I’m naturally shy, so it was hard to meet people at first as I floated around different classes 3x/week. Almost 3 months in, I upgraded my membership to unlimited and started going almost every day at the same time where there was a fairly consistent and talented core group that I was both intimidated and inspired by. Small actions make a huge difference, and a simple fist bump and “good job” at the end of class from a classmate that I hadn’t previously talked to made me feel like I belonged for the first time. Since then, I’ve had the opportunity to get to know so many awesome people and started to understand what #BCFfriendshipmachine is all about! When you move to a new city in the middle of a pandemic, finding community is an invaluable feat. Going to the gym isn’t just about working out anymore.
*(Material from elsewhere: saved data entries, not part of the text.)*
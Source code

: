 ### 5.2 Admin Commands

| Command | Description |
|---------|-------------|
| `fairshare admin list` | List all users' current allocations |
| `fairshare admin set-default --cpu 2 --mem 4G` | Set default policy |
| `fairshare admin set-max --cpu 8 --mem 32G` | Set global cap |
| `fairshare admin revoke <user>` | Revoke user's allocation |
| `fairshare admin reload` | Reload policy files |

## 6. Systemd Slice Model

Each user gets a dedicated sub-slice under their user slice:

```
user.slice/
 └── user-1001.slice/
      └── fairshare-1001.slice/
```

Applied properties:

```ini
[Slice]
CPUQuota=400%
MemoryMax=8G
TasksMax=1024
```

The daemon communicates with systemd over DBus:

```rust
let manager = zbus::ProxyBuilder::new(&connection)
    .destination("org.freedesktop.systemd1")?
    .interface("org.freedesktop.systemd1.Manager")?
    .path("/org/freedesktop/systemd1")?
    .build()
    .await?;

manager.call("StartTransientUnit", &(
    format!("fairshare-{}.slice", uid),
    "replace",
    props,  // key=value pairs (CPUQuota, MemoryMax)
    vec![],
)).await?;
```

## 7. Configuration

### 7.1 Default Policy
It’s an opportunity to grow under the guidance of mentors, a chance to pursue a passion with friends who share it, and a journey toward building not only a strong and functional body but mind as well.
If the first 3 months were a trial in patience and development, the second 3 months have been an exciting time of growth. People frequently say they aren’t fit enough to do CrossFit, but that’s a misconception. My fitness level when I joined was that I had started to run on a treadmill instead of walk and I had picked up a dumbbell before, but I had never done any of the exercises that are common in CrossFit workouts. I learned how to link two double unders after 4 months and 2 months later was able to use them in my first Open workout. Even though I struggled, I was able to attempt and survive the Rx (aka most difficult) version of my first two CrossFit Open workouts ever. My weightlifting technique is slowly improving, and I feel myself getting stronger for the first time in my life. My confidence in what my body is capable of continues to grow, allowing me to continue pushing myself in every workout.
These small victories are a vital morale booster especially when the pressures of life and work seem insurmountable. It reminds me that with hard work and perseverance, even things that seemed impossible may one day be achievable. Especially in these times, it can feel like so much of life is out of our control, but when training, the work you put in correlates with the results you get out and there are no shortcuts, excuses, or saboteurs. It’s been a spectacular de-stressing environment for this type A, obsessive compulsive, perfectionist surgeon! What makes BCF special is not only programming that will inevitably improve your physical fitness if you stick with it, but community and mentorship that keep you invested and motivated even when times are tough whether in your fitness journey or life in general.